Plain-text document sources
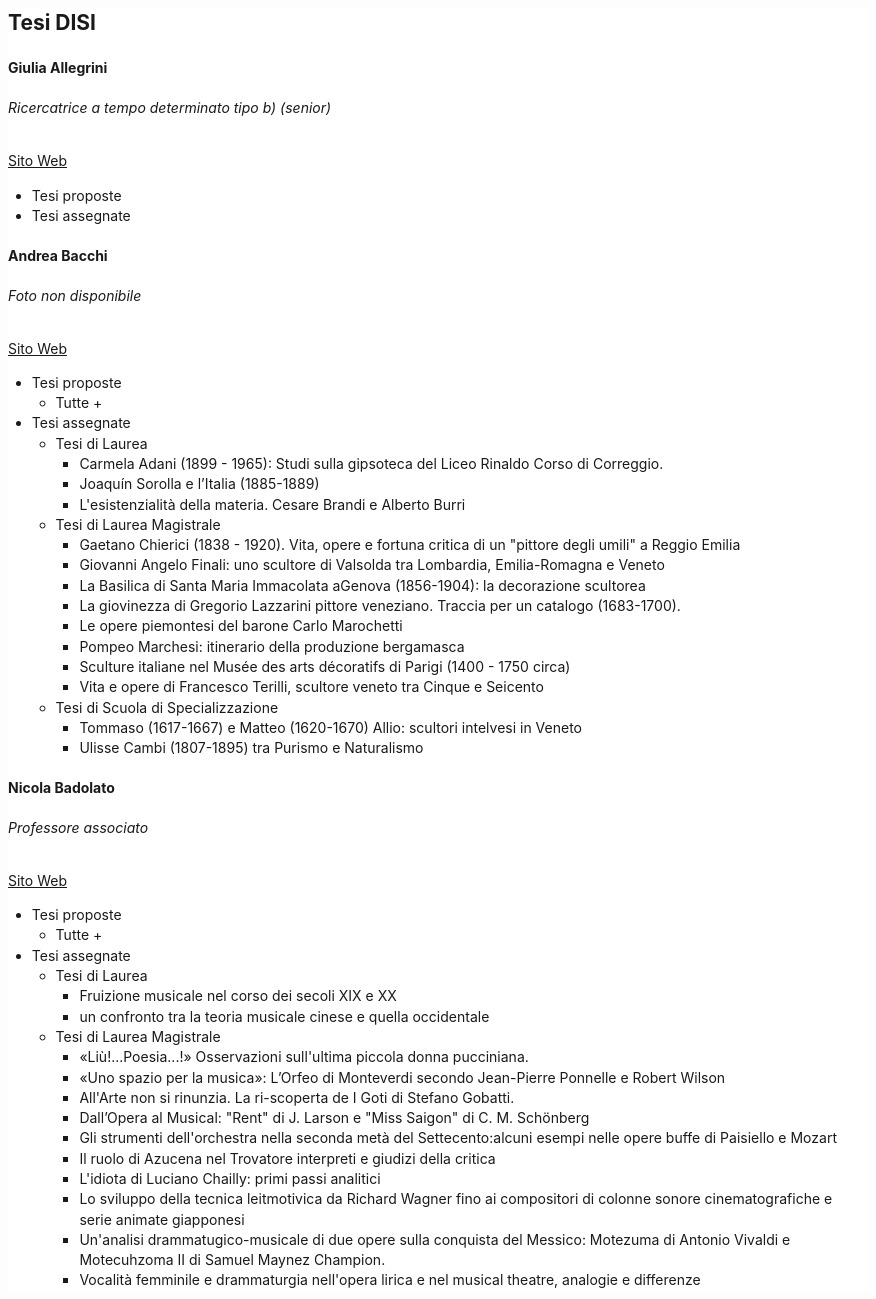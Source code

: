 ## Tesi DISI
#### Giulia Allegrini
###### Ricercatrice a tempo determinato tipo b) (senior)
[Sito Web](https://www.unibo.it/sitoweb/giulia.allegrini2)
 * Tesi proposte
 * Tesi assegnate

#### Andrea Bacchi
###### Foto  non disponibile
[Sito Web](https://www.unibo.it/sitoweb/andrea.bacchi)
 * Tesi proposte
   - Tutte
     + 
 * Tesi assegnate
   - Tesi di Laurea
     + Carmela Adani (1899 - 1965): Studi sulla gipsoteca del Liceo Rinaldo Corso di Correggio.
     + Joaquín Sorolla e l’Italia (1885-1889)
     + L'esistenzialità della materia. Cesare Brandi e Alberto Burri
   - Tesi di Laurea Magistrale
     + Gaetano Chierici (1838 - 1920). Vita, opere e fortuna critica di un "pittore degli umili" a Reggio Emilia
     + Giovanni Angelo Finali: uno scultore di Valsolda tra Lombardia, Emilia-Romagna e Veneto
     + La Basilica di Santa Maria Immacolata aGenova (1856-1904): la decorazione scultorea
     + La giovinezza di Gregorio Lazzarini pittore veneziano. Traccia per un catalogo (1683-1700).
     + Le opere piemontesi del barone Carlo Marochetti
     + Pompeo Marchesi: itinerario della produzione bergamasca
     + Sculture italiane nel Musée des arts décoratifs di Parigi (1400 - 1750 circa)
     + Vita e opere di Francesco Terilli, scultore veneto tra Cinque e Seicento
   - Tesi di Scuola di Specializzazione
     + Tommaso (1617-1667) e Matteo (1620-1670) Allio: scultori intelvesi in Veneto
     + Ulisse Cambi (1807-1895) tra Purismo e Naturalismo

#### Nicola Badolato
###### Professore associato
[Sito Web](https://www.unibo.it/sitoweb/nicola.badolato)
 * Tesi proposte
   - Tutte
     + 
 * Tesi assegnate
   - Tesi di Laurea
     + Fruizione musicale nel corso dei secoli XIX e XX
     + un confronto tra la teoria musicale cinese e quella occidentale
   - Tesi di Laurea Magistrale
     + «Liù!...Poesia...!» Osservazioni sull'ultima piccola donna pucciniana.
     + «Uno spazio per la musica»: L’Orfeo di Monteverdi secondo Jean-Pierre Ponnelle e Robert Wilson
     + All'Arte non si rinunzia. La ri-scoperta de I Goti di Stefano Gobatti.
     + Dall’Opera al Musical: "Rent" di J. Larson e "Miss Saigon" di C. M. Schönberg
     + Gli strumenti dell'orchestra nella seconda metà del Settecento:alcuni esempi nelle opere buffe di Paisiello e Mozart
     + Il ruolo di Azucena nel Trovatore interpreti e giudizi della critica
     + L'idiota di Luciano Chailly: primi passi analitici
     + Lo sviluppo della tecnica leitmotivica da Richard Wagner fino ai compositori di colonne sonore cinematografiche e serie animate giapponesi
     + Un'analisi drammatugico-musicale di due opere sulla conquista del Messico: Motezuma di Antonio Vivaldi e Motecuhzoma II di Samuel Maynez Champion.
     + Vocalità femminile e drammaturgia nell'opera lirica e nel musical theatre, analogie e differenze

▶ **WHAT YOU ARE ASKED TO DO**: Return, unchanged, the run of lines above that opens with the line containing "[Sito Web](https://www.unibo.it/sitoweb/giulia.allegrini2)" and closes with the line containing "secoli XIX e XX". Include both.

▶ **YOUR SOLUTION**:
[Sito Web](https://www.unibo.it/sitoweb/giulia.allegrini2)
 * Tesi proposte
 * Tesi assegnate

#### Andrea Bacchi
###### Foto  non disponibile
[Sito Web](https://www.unibo.it/sitoweb/andrea.bacchi)
 * Tesi proposte
   - Tutte
     + 
 * Tesi assegnate
   - Tesi di Laurea
     + Carmela Adani (1899 - 1965): Studi sulla gipsoteca del Liceo Rinaldo Corso di Correggio.
     + Joaquín Sorolla e l’Italia (1885-1889)
     + L'esistenzialità della materia. Cesare Brandi e Alberto Burri
   - Tesi di Laurea Magistrale
     + Gaetano Chierici (1838 - 1920). Vita, opere e fortuna critica di un "pittore degli umili" a Reggio Emilia
     + Giovanni Angelo Finali: uno scultore di Valsolda tra Lombardia, Emilia-Romagna e Veneto
     + La Basilica di Santa Maria Immacolata aGenova (1856-1904): la decorazione scultorea
     + La giovinezza di Gregorio Lazzarini pittore veneziano. Traccia per un catalogo (1683-1700).
     + Le opere piemontesi del barone Carlo Marochetti
     + Pompeo Marchesi: itinerario della produzione bergamasca
     + Sculture italiane nel Musée des arts décoratifs di Parigi (1400 - 1750 circa)
     + Vita e opere di Francesco Terilli, scultore veneto tra Cinque e Seicento
   - Tesi di Scuola di Specializzazione
     + Tommaso (1617-1667) e Matteo (1620-1670) Allio: scultori intelvesi in Veneto
     + Ulisse Cambi (1807-1895) tra Purismo e Naturalismo

#### Nicola Badolato
###### Professore associato
[Sito Web](https://www.unibo.it/sitoweb/nicola.badolato)
 * Tesi proposte
   - Tutte
     + 
 * Tesi assegnate
   - Tesi di Laurea
     + Fruizione musicale nel corso dei secoli XIX e XX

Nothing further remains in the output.